#### [Exercise details]
For the listing below, print exactly the lines from the line with "this template creates" to the line with "Why are Transactions Important?", both included, and nothing beyond them.

Extracted data START

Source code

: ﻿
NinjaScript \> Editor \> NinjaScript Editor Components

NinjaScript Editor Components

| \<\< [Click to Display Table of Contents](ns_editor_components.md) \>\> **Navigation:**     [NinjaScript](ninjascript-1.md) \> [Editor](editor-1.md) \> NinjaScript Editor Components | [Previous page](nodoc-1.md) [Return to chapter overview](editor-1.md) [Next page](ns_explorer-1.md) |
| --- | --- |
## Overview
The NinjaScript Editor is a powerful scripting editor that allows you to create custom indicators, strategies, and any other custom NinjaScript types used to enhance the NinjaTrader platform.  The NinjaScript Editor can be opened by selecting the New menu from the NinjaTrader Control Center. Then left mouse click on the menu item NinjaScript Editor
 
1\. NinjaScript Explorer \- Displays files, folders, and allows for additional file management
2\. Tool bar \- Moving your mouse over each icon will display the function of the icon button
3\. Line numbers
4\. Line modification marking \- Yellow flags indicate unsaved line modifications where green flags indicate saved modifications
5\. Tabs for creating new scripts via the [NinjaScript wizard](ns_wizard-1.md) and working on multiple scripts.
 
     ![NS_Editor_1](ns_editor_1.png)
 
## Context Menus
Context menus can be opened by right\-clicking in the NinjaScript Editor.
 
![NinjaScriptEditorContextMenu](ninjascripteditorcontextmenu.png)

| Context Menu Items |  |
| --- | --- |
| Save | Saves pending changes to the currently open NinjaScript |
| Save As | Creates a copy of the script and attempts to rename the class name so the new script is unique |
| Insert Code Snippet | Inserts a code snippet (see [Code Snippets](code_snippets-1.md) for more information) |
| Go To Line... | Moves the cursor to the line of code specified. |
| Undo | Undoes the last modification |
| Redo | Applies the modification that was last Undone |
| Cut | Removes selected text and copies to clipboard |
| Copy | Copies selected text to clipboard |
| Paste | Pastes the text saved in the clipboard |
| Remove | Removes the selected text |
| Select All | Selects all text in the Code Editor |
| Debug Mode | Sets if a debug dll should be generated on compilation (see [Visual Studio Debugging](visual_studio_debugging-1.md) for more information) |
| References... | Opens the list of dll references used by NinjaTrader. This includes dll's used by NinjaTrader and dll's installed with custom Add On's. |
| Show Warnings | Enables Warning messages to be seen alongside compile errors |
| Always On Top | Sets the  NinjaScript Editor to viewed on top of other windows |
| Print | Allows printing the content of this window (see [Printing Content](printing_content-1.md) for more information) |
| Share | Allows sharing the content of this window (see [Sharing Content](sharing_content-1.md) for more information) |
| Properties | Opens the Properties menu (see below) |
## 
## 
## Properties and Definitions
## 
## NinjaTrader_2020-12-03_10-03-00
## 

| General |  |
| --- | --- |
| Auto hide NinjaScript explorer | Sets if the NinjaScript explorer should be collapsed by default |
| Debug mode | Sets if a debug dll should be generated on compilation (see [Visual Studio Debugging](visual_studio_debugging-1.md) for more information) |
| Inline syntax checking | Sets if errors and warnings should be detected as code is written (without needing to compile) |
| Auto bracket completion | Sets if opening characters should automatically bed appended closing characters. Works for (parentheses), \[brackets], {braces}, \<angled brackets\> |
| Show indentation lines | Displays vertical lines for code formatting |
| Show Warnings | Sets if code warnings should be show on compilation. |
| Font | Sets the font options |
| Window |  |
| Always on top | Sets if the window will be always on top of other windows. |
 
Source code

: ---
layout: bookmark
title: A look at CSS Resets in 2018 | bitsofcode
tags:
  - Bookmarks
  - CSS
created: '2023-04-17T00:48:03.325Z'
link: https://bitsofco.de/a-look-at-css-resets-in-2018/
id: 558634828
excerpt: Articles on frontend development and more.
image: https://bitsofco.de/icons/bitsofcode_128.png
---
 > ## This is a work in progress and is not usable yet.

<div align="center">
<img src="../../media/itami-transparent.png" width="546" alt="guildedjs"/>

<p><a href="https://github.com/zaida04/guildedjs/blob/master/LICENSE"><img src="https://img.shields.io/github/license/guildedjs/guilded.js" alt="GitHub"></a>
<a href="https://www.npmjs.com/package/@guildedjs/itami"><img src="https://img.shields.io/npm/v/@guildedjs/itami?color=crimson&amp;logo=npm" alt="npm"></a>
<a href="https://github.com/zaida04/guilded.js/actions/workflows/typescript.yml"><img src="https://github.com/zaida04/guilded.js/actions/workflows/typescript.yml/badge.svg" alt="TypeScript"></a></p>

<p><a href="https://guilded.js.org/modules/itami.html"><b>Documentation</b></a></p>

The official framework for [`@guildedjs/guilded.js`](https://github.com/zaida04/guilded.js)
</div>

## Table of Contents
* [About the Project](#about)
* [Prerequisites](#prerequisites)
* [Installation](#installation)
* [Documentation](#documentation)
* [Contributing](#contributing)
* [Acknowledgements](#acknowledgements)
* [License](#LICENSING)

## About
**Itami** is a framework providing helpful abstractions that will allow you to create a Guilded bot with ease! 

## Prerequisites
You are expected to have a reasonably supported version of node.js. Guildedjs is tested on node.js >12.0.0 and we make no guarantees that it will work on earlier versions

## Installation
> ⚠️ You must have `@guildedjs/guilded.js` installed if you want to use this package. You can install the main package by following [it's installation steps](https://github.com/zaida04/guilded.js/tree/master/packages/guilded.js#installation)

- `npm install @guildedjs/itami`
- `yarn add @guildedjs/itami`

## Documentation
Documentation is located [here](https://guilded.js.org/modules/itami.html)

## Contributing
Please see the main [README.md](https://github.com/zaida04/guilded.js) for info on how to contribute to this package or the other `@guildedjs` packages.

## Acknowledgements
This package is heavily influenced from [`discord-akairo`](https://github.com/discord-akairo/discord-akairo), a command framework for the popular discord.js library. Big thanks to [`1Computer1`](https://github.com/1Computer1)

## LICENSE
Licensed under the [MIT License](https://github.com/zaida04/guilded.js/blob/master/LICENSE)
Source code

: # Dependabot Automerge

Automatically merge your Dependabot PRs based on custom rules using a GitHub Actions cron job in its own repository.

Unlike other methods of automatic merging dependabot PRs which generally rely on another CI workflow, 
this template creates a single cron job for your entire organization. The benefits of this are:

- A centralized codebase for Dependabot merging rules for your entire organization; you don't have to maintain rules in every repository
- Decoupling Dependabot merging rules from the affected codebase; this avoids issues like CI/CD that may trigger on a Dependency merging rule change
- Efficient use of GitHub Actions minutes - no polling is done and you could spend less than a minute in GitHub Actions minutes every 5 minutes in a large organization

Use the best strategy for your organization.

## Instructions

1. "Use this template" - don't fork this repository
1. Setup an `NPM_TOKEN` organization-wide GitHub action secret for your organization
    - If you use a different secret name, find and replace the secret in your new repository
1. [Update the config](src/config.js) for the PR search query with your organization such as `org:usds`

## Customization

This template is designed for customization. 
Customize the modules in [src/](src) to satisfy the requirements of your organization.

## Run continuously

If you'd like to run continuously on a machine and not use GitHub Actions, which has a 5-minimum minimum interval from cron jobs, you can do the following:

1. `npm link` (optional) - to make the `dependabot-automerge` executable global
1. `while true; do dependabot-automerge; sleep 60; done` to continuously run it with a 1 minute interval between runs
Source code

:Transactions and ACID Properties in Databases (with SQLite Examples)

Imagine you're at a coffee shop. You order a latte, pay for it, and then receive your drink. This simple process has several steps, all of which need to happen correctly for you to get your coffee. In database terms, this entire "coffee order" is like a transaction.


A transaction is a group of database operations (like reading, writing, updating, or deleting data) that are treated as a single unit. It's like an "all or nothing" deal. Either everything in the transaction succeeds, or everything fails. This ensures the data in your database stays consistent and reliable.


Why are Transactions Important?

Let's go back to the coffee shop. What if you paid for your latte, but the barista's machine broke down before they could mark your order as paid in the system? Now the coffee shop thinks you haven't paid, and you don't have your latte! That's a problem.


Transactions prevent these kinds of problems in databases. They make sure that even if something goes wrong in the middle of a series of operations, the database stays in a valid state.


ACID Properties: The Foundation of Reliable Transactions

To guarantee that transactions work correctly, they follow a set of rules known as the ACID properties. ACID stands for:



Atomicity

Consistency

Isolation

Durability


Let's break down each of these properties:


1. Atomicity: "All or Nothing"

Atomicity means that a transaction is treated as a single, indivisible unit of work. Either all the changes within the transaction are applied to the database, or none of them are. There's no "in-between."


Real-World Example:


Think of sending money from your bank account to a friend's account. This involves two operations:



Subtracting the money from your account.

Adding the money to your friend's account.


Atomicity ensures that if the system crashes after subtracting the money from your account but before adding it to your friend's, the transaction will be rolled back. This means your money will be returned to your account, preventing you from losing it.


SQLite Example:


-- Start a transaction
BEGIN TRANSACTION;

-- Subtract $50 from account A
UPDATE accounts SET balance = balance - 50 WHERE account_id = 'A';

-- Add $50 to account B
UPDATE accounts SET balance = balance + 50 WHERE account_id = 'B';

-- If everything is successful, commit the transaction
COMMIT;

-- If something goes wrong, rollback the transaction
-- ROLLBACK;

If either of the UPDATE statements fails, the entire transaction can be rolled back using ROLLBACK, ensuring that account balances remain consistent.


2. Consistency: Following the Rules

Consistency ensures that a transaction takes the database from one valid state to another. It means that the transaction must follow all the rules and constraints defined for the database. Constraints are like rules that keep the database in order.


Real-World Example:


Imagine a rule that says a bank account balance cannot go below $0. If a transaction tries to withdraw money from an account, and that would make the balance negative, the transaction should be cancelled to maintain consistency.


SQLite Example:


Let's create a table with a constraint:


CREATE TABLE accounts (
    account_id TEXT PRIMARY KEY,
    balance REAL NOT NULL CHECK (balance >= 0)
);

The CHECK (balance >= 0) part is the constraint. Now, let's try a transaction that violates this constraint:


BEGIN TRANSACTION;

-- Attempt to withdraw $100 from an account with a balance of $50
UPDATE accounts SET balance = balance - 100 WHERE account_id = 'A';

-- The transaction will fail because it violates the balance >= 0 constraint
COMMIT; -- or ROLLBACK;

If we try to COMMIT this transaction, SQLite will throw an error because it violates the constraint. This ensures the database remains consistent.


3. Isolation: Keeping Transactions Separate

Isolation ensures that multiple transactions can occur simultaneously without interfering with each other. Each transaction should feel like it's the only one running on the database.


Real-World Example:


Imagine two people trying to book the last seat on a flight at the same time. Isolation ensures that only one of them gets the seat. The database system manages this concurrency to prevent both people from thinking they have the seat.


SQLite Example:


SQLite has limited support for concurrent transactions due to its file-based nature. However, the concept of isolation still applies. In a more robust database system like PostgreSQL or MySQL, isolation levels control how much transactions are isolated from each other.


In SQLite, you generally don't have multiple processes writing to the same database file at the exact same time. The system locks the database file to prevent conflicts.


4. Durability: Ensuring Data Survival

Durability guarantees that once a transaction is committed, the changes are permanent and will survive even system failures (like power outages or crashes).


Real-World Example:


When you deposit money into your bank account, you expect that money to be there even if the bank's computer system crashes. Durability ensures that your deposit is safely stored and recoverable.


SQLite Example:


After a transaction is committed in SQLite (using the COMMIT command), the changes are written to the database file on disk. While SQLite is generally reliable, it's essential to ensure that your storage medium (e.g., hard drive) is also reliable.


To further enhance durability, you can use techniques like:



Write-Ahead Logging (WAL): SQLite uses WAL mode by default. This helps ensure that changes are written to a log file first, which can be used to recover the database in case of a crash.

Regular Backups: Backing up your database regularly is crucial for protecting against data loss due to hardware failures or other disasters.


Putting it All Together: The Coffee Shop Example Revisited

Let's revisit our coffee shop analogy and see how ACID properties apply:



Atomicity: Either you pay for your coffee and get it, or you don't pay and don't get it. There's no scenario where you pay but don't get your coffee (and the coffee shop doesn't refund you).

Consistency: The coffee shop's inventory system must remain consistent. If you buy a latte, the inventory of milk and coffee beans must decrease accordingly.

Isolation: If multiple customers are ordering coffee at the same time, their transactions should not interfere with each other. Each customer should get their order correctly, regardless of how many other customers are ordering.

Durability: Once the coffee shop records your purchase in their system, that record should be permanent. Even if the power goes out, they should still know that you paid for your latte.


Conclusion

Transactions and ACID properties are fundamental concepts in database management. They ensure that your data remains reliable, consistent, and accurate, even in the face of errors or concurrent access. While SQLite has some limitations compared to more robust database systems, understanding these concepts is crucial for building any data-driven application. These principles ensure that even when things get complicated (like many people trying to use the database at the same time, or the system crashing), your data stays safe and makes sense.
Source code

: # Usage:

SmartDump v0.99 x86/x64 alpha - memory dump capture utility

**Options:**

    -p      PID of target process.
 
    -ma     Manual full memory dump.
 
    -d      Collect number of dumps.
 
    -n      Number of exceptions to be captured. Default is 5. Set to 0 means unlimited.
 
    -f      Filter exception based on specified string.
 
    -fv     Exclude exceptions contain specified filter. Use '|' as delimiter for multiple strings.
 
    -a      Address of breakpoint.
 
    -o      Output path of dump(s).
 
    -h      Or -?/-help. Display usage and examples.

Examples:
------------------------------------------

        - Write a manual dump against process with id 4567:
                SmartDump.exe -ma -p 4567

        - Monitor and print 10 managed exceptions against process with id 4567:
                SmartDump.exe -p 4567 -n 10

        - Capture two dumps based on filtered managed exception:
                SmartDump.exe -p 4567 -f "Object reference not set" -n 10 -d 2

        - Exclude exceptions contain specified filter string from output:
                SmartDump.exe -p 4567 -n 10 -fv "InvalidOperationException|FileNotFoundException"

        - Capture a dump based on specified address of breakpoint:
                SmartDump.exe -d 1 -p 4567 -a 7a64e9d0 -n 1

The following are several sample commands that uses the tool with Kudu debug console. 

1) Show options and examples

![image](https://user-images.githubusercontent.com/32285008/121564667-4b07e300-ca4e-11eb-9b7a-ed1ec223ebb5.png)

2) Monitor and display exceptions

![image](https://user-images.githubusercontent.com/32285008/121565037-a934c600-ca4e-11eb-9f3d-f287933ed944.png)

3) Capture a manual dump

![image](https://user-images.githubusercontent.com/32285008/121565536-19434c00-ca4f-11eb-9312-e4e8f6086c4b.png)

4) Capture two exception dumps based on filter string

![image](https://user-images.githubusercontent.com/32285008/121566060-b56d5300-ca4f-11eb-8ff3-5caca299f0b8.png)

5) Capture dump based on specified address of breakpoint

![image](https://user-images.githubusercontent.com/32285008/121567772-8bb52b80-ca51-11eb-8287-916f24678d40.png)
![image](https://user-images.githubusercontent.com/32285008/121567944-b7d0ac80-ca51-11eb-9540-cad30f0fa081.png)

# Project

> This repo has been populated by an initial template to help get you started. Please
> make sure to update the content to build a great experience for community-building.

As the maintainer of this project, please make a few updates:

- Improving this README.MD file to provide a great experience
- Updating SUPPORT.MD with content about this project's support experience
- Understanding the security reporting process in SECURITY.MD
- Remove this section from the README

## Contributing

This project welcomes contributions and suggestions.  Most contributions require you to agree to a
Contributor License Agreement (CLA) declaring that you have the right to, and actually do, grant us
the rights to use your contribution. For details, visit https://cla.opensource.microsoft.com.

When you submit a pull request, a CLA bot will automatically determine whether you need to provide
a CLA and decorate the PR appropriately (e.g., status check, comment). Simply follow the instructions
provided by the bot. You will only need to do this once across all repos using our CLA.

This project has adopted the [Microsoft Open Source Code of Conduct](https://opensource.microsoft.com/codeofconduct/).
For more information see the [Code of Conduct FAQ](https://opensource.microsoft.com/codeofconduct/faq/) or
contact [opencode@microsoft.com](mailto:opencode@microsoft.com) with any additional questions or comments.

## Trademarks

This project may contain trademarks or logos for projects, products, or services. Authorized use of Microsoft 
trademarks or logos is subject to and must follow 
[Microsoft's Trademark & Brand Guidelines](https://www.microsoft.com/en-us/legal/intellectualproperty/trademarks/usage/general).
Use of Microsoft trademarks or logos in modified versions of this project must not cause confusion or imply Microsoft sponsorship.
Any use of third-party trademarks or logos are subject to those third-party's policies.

Extracted data END

#### [Problem solution]
this template creates a single cron job for your entire organization. The benefits of this are:

- A centralized codebase for Dependabot merging rules for your entire organization; you don't have to maintain rules in every repository
- Decoupling Dependabot merging rules from the affected codebase; this avoids issues like CI/CD that may trigger on a Dependency merging rule change
- Efficient use of GitHub Actions minutes - no polling is done and you could spend less than a minute in GitHub Actions minutes every 5 minutes in a large organization

Use the best strategy for your organization.

## Instructions

1. "Use this template" - don't fork this repository
1. Setup an `NPM_TOKEN` organization-wide GitHub action secret for your organization
    - If you use a different secret name, find and replace the secret in your new repository
1. [Update the config](src/config.js) for the PR search query with your organization such as `org:usds`

## Customization

This template is designed for customization. 
Customize the modules in [src/](src) to satisfy the requirements of your organization.

## Run continuously

If you'd like to run continuously on a machine and not use GitHub Actions, which has a 5-minimum minimum interval from cron jobs, you can do the following:

1. `npm link` (optional) - to make the `dependabot-automerge` executable global
1. `while true; do dependabot-automerge; sleep 60; done` to continuously run it with a 1 minute interval between runs
Source code

:Transactions and ACID Properties in Databases (with SQLite Examples)

Imagine you're at a coffee shop. You order a latte, pay for it, and then receive your drink. This simple process has several steps, all of which need to happen correctly for you to get your coffee. In database terms, this entire "coffee order" is like a transaction.


A transaction is a group of database operations (like reading, writing, updating, or deleting data) that are treated as a single unit. It's like an "all or nothing" deal. Either everything in the transaction succeeds, or everything fails. This ensures the data in your database stays consistent and reliable.


Why are Transactions Important?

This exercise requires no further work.